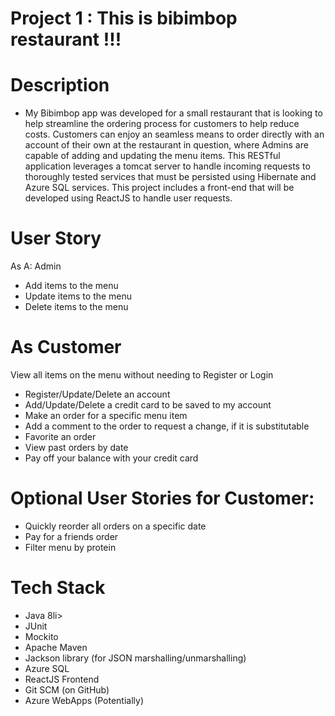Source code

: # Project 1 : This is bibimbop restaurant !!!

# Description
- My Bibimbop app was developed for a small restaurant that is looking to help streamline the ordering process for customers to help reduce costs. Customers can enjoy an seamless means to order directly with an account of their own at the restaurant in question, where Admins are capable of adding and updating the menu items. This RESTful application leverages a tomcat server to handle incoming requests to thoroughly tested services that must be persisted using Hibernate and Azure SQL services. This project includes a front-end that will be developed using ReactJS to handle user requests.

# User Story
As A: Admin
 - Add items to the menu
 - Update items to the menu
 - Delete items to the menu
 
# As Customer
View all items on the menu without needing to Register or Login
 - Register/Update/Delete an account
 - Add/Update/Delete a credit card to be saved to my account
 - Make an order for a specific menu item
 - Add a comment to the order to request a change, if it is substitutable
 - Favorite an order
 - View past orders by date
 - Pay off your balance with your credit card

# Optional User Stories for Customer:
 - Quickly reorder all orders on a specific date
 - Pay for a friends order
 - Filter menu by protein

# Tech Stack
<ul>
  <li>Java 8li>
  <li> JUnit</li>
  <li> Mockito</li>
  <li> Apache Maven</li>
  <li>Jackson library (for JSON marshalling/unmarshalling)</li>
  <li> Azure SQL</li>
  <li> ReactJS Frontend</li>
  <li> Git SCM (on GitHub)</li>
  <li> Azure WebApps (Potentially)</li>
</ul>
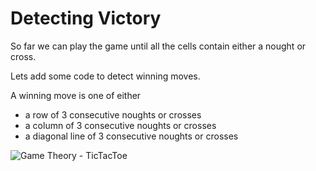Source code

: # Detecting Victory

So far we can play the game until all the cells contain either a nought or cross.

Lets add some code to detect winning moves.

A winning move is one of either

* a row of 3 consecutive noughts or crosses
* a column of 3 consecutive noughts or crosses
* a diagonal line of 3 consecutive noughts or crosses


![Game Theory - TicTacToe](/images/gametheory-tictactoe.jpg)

--------------------------------

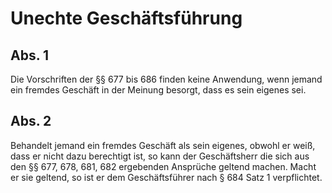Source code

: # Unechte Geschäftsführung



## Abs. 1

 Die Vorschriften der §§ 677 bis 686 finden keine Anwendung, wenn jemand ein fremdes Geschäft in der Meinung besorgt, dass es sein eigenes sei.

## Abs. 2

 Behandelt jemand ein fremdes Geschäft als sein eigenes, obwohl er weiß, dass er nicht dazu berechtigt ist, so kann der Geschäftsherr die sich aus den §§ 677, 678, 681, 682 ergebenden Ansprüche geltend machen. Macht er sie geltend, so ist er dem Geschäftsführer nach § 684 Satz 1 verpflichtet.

--------------------------------

__Aim of the task__
Out of the data above, set down the lines from the one with "- Quickly reorder" to the one with "<li> Git SCM (on GitHub)</li>", both included, exactly as written and with no additions.

__Exercise output__
 - Quickly reorder all orders on a specific date
 - Pay for a friends order
 - Filter menu by protein

# Tech Stack
<ul>
  <li>Java 8li>
  <li> JUnit</li>
  <li> Mockito</li>
  <li> Apache Maven</li>
  <li>Jackson library (for JSON marshalling/unmarshalling)</li>
  <li> Azure SQL</li>
  <li> ReactJS Frontend</li>
  <li> Git SCM (on GitHub)</li>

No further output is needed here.